For dangerous changes, use the expand-contract pattern. Add a new column with the new type, migrate data with explicit transformation logic, switch reads, drop the old column.

Pattern 5: Removing a column

Column removal must happen after all code stops referencing it. The sequence:

Deploy 1: Remove all reads from the column. Application no longer SELECT the column.
Deploy 2: Remove all writes to the column. Application no longer INSERT or UPDATE the column.
Wait: Ensure no running code references the column. Check for scheduled jobs, background workers, cached queries.
Migration: ALTER TABLE orders DROP COLUMN legacy_status;

Data loss warning: Dropping a column destroys data permanently. Before dropping, verify you have backups and have extracted any data you might need. Consider creating a backup table first: CREATE TABLE orders_legacy_backup AS SELECT id, legacy_status FROM orders;

Pattern 6: Adding a foreign key constraint

Foreign keys validate existing data. If any rows violate the constraint, the ALTER fails. For existing tables with potentially dirty data:

Query for violating rows: SELECT * FROM orders WHERE customer_id NOT IN (SELECT id FROM customers);
Fix or remove violating data
Add the constraint: ALTER TABLE orders ADD CONSTRAINT fk_orders_customer FOREIGN KEY (customer_id) REFERENCES customers(id);

On very large tables, consider adding the constraint as NOT VALID first (PostgreSQL), then validating separately:

PostgreSQL:

ALTER TABLE orders ADD CONSTRAINT fk_customer FOREIGN KEY (customer_id) REFERENCES customers(id) NOT VALID;

ALTER TABLE orders VALIDATE CONSTRAINT fk_customer;

The first statement is fast (no data scan). The second validates in the background without blocking writes.
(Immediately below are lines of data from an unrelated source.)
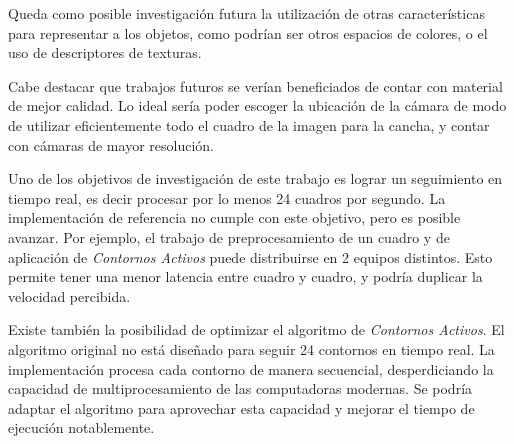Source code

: Queda como posible investigación futura la utilización de otras características
para representar a los objetos, como podrían ser otros espacios de colores, o
el uso de descriptores de texturas.

Cabe destacar que trabajos futuros se verían beneficiados de contar con
material de mejor calidad. Lo ideal sería poder escoger la ubicación de la
cámara de modo de utilizar eficientemente todo el cuadro de la imagen para la
cancha, y contar con cámaras de mayor resolución.

Uno de los objetivos de investigación de este trabajo es lograr un seguimiento
en tiempo real, es decir procesar por lo menos 24 cuadros por segundo. La
implementación de referencia no cumple con este objetivo, pero es posible
avanzar. Por ejemplo, el trabajo de preprocesamiento de un cuadro y de
aplicación de \textit{Contornos Activos} puede distribuirse en 2 equipos
distintos. Esto permite tener una menor latencia entre cuadro y cuadro, y
podría duplicar la velocidad percibida.

Existe también la posibilidad de optimizar el algoritmo de \textit{Contornos
Activos}. El algoritmo original no está diseñado para seguir 24 contornos en
tiempo real. La implementación procesa cada contorno de manera secuencial,
desperdiciando la capacidad de multiprocesamiento de las computadoras modernas.
Se podría adaptar el algoritmo para aprovechar esta capacidad y mejorar el
tiempo de ejecución notablemente.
Pattern 7: Adding a NOT NULL constraint

Adding NOT NULL to an existing column that contains NULLs fails immediately. The process:

Backfill NULL values with appropriate defaults
Verify no NULLs remain: SELECT COUNT(*) FROM users WHERE email IS NULL;
Add the constraint

On large tables, backfilling in batches prevents long-running transactions:

Batched backfill: Process 10,000 rows at a time with UPDATE users SET email = 'unknown@example.com' WHERE email IS NULL AND id BETWEEN ? AND ?;

Zero-Downtime Deployment Strategies

Production systems can't go offline for every schema change. Zero-downtime migrations require understanding the relationship between schema changes and application deployments. This coordination is part of broader infrastructure management.

The deployment ordering rule

For any migration, exactly one of these orderings is safe:

Deployment ordering by change type
Change type	Safe order	Reason
Add column/table	Migration first	New code expects structure to exist
Remove column/table	Code first	Old code must stop referencing before removal
Add constraint	Code first (usually)	Code should already satisfy constraint
Remove constraint	Migration first	New code may violate old constraint
Rename	Expand-contract	Neither order is safe; use three-phase approach

Rolling deployments and schema compatibility

In rolling deployments, old and new application versions run simultaneously. Both versions must work with the current schema. This creates a compatibility window: any schema change must be backward-compatible with the previous code version and forward-compatible with the next.

The implication: most changes require multiple deployments. You can't add a required column in one deployment, because old instances (still running) don't write to it. Add it as nullable first, deploy code that writes to it, then add the NOT NULL constraint.

Blue-green deployments

Blue-green deployments run two complete environments. Traffic switches atomically from blue to green. This sounds simpler for migrations, but both environments share the same database. The same compatibility rules apply.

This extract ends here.